Protect consumers from fraud and financial exploitation The average financial exploitation victim loses $120,000, which is almost the same amount the average 50-plus household has in retirement savings. Banks also lose more than $1 billion per year in deposits from financial exploitation. Older adults, in particular, are more vulnerable due to increased likelihood of cognitive decline with longevity.
Machine learning and artificial intelligence hold great promise in helping financial institutions detect changes in patterns that can be flagged for review. In the fintech space, EverSafe and Guide Change are good examples of startups helping to protect older adults from scams and financial exploitation.
We are a melting pot
AARP held their annual LivePitch to shine a spotlight on entrepreneurs innovating for the older adults. Looking at the fintech founders gathered around for the event, I was a bit taken aback (and delighted) by the diversity of the group, not just in terms of gender, ethnicity, and cultural backgrounds, but also the cities where they came from and the ages of the entrepreneurs. As I have often noted, I am a big fan of “melting pot’, which enables diversity in thinking and problem solving, and in solutions offered to address diverse needs.

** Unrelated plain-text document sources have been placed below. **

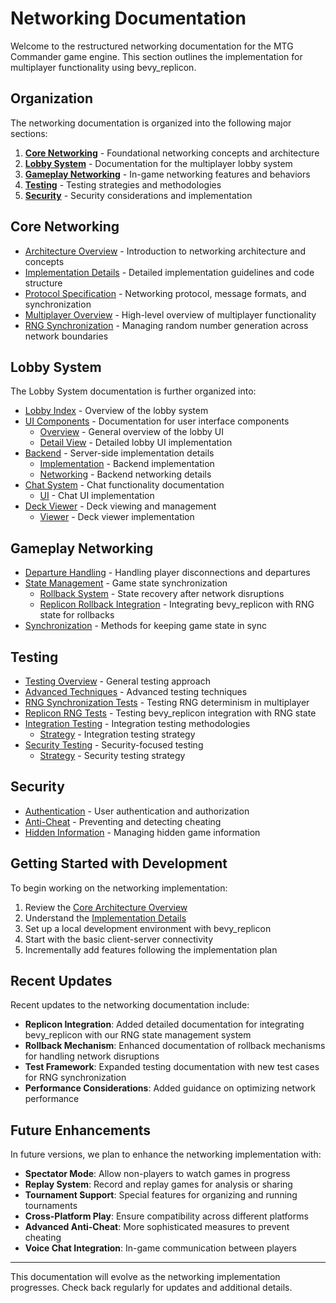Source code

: # Networking Documentation

Welcome to the restructured networking documentation for the MTG Commander game engine. This section outlines the implementation for multiplayer functionality using bevy_replicon.

## Organization

The networking documentation is organized into the following major sections:

1. **[Core Networking](core/)** - Foundational networking concepts and architecture
2. **[Lobby System](lobby/)** - Documentation for the multiplayer lobby system
3. **[Gameplay Networking](gameplay/)** - In-game networking features and behaviors
4. **[Testing](testing/)** - Testing strategies and methodologies
5. **[Security](security/)** - Security considerations and implementation

## Core Networking

- [Architecture Overview](core/architecture_overview.md) - Introduction to networking architecture and concepts
- [Implementation Details](core/implementation_details.md) - Detailed implementation guidelines and code structure
- [Protocol Specification](core/protocol_specification.md) - Networking protocol, message formats, and synchronization
- [Multiplayer Overview](core/multiplayer_overview.md) - High-level overview of multiplayer functionality
- [RNG Synchronization](core/implementation_details.md#random-number-generator-synchronization) - Managing random number generation across network boundaries

## Lobby System

The Lobby System documentation is further organized into:

- [Lobby Index](lobby/index.md) - Overview of the lobby system
- [UI Components](lobby/ui/) - Documentation for user interface components
  - [Overview](lobby/ui/overview.md) - General overview of the lobby UI
  - [Detail View](lobby/ui/detail_view.md) - Detailed lobby UI implementation
- [Backend](lobby/backend/) - Server-side implementation details
  - [Implementation](lobby/backend/implementation.md) - Backend implementation
  - [Networking](lobby/backend/networking.md) - Backend networking details
- [Chat System](lobby/chat/) - Chat functionality documentation
  - [UI](lobby/chat/ui.md) - Chat UI implementation
- [Deck Viewer](lobby/deck/) - Deck viewing and management
  - [Viewer](lobby/deck/viewer.md) - Deck viewer implementation

## Gameplay Networking

- [Departure Handling](gameplay/departure/handling.md) - Handling player disconnections and departures
- [State Management](gameplay/state/) - Game state synchronization
  - [Rollback System](gameplay/state/rollback.md) - State recovery after network disruptions
  - [Replicon Rollback Integration](gameplay/state/replicon_rollback.md) - Integrating bevy_replicon with RNG state for rollbacks
- [Synchronization](gameplay/synchronization/) - Methods for keeping game state in sync

## Testing

- [Testing Overview](testing/overview.md) - General testing approach
- [Advanced Techniques](testing/advanced_techniques.md) - Advanced testing techniques
- [RNG Synchronization Tests](testing/rng_synchronization_tests.md) - Testing RNG determinism in multiplayer
- [Replicon RNG Tests](testing/replicon_rng_tests.md) - Testing bevy_replicon integration with RNG state
- [Integration Testing](testing/integration/) - Integration testing methodologies
  - [Strategy](testing/integration/strategy.md) - Integration testing strategy
- [Security Testing](testing/security/) - Security-focused testing
  - [Strategy](testing/security/strategy.md) - Security testing strategy

## Security

- [Authentication](security/authentication.md) - User authentication and authorization
- [Anti-Cheat](security/anti_cheat.md) - Preventing and detecting cheating
- [Hidden Information](security/hidden_information.md) - Managing hidden game information

## Getting Started with Development

To begin working on the networking implementation:

1. Review the [Core Architecture Overview](core/architecture_overview.md)
2. Understand the [Implementation Details](core/implementation_details.md)
3. Set up a local development environment with bevy_replicon
4. Start with the basic client-server connectivity
5. Incrementally add features following the implementation plan

## Recent Updates

Recent updates to the networking documentation include:

- **Replicon Integration**: Added detailed documentation for integrating bevy_replicon with our RNG state management system
- **Rollback Mechanism**: Enhanced documentation of rollback mechanisms for handling network disruptions
- **Test Framework**: Expanded testing documentation with new test cases for RNG synchronization
- **Performance Considerations**: Added guidance on optimizing network performance

## Future Enhancements

In future versions, we plan to enhance the networking implementation with:

- **Spectator Mode**: Allow non-players to watch games in progress
- **Replay System**: Record and replay games for analysis or sharing
- **Tournament Support**: Special features for organizing and running tournaments
- **Cross-Platform Play**: Ensure compatibility across different platforms
- **Advanced Anti-Cheat**: More sophisticated measures to prevent cheating
- **Voice Chat Integration**: In-game communication between players

---

This documentation will evolve as the networking implementation progresses. Check back regularly for updates and additional details.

“Never interrupt someone doing what you said couldn’t be done.”
– Amelia Earhart, American Aviation Pioneer
And this is critical. The America that we live in is a melting pot of ideas, with people from different ethnicity and hailed from various backgrounds, gender, and age. For those of us who are in the business of innovation, we must be mindful and appreciative of not only the commonalities that brought us together, but also our differences. Only then, will we be able to spark innovation to properly address the diverse needs of our constituents.
The diversity of the founders represents the diversity of the America that we live in today. Let’s bring our collective minds together and think through how to leverage technology to make a positive impact in consumers’ financial lives. Together, it can be done.